A sua determinação quebrou recordes até então inéditos. A cada ano, o seu talento ultrapassava novas fronteiras, transformando o nosso herói em um ídolo de outras torcidas. Mesmo mudando de uniforme, ele nunca deixou de fazer parte do bando de loucos. Afinal, só um louco mesmo para preferir uma chuva torrencial a um belo dia de sol.
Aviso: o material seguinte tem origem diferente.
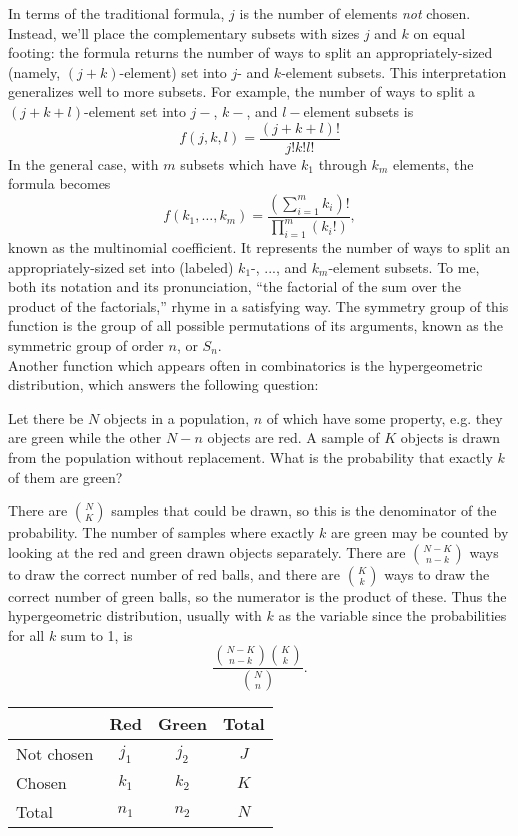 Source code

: \documentclass{article}
\begin{document}
In terms of the traditional formula,
$j$ is the number of elements \textit{not} chosen.
Instead, we'll place the complementary subsets
with sizes $j$ and $k$ on equal footing: the formula returns
the number of ways to split an appropriately-sized (namely, $(j+k)$-element) set
into $j$- and $k$-element subsets.
This interpretation generalizes well to more subsets.
For example, the number of ways to split a $(j+k+l)$-element set
into $j-$, $k-$, and $l-$element subsets is
\[f(j, k, l) = \frac{(j+k+l)!}{j!k!l!}\]
In the general case, with $m$ subsets which have $k_1$ through $k_m$ elements,
the formula becomes
\[f(k_1, \ldots, k_m) = \frac{\left(\sum\limits_{i=1}^{m}k_i\right)!}{\prod\limits_{i=1}^{m}\left(k_i!\right)},\]
known as the multinomial coefficient.
It represents
the number of ways to split an appropriately-sized set
into (labeled) $k_1$-, ..., and $k_m$-element subsets.
To me, both its notation and its pronunciation,
``the factorial of the sum over the product of the factorials,''
rhyme in a satisfying way.
The symmetry group of this function
is the group of all possible permutations of its arguments,
known as the symmetric group of order $n$, or $S_n$.\\

Another function which appears often in combinatorics
is the hypergeometric distribution,
which answers the following question:
\begin{center}
Let there be $N$ objects in a population,
$n$ of which have some property,
e.g. they are green while the other $N-n$ objects are red.
A sample of $K$ objects is drawn from the population without replacement.
What is the probability that exactly $k$ of them are green?
\end{center}
There are $\binom{N}{K}$ samples that could be drawn,
so this is the denominator of the probability.
The number of samples where exactly $k$ are green
may be counted by looking at the red and green drawn objects separately.
There are $\binom{N-K}{n-k}$ ways to draw the correct number of red balls,
and there are $\binom{K}{k}$ ways to draw the correct number of green balls,
so the numerator is the product of these.
Thus the hypergeometric distribution,
usually with $k$ as the variable since the probabilities for all $k$ sum to 1, is
\[\frac{{N-K \choose n-k}{K \choose k}}{{N \choose n}}.\]

\begin{tabular}{|l|c|c|c|}
  \hline
  & Red & Green & Total \\ \hline
  Not chosen & $j_1$ & $j_2$ & $J$ \\ \hline
  Chosen & $k_1$ & $k_2$ & $K$ \\ \hline
  Total & $n_1$ & $n_2$ & $N$ \\ \hline
\end{tabular}
\end{document}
Só um louco para ir contra a própria equipe em nome da vitória.
Ele era assim. Nas conquistas, o soco no ar convidava a torcida a vibrar junto, uma maneira de dividir com cada um na arquibancada aquele momento único. E foi junto aos torcedores que ele sofreu a sua maior derrota. Um adversário chamado destino, que decidiu que a carreira desse corinthiano deveria encerrar-se ali, ao vivo, em um domingo. Como um gol tomado no final da partida, naquele momento, ninguém podia fazer nada para mudar aquela decisão. O louco nos deixou mais cedo do que o esperado, mesmo sabendo que ele já tinha ido muito longe.
O incrível da sua trajetória é que ele foi consagrado herói sem ter feito um gol. Tornou-se simplesmente o melhor do mundo sem pisar em um gramado. Um titular sem nunca ter sido escalado.
Senna, para nós, você sempre será um louco.